Work item: If a record holds a picture, drop the picture and repeat everything else word for word.

Available records:
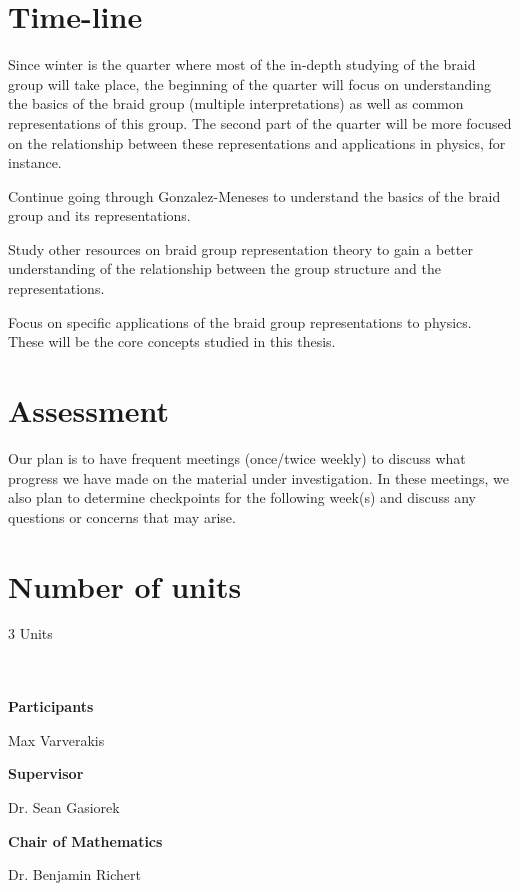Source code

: \documentclass[oneside]{memoir}
\begin{document}
\section{Time-line}

Since winter is the quarter where most of the in-depth studying of the braid group will take place, the beginning of the quarter will focus on understanding the basics of the braid group (multiple interpretations) as well as common representations of this group. The second part of the quarter will be more focused on the relationship between these representations and applications in physics, for instance.
\begin{description}[topsep=0pt,itemsep=0ex]
    \item[\parbox{5em}{Weeks 1-3}] Continue going through Gonzalez-Meneses to understand the basics of the braid group and its representations.
    \item[\parbox{5em}{Week 4-6}] Study other resources on braid group representation theory to gain a better understanding of the relationship between the group structure and the representations.
    \item[\parbox{5em}{Weeks 7-10}] Focus on specific applications of the braid group representations to physics. These will be the core concepts studied in this thesis.
\end{description}




\section{Assessment}

Our plan is to have frequent meetings (once/twice weekly) to discuss what progress we have made on the material under investigation.  In these meetings, we also plan to determine checkpoints for the following week(s) and discuss any questions or concerns that may arise.

\section{Number of units}

3 Units

\vspace{1in}
\dotfill\\\\
\textbf{Participants}

\parbox{11em}{Max Varverakis} %

\textbf{Supervisor}

\parbox{11em}{Dr. Sean Gasiorek} %

\textbf{Chair of Mathematics}

\parbox{11em}{Dr. Benjamin Richert} %
\end{document}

Completed task:
Source code

: \documentclass[oneside]{memoir}
\begin{document}
\section{Time-line}

Since winter is the quarter where most of the in-depth studying of the braid group will take place, the beginning of the quarter will focus on understanding the basics of the braid group (multiple interpretations) as well as common representations of this group. The second part of the quarter will be more focused on the relationship between these representations and applications in physics, for instance.
\begin{description}[topsep=0pt,itemsep=0ex]
    \item[\parbox{5em}{Weeks 1-3}] Continue going through Gonzalez-Meneses to understand the basics of the braid group and its representations.
    \item[\parbox{5em}{Week 4-6}] Study other resources on braid group representation theory to gain a better understanding of the relationship between the group structure and the representations.
    \item[\parbox{5em}{Weeks 7-10}] Focus on specific applications of the braid group representations to physics. These will be the core concepts studied in this thesis.
\end{description}




\section{Assessment}

Our plan is to have frequent meetings (once/twice weekly) to discuss what progress we have made on the material under investigation.  In these meetings, we also plan to determine checkpoints for the following week(s) and discuss any questions or concerns that may arise.

\section{Number of units}

3 Units

\vspace{1in}
\dotfill\\\\
\textbf{Participants}

\parbox{11em}{Max Varverakis} %

\textbf{Supervisor}

\parbox{11em}{Dr. Sean Gasiorek} %

\textbf{Chair of Mathematics}

\parbox{11em}{Dr. Benjamin Richert} %
\end{document}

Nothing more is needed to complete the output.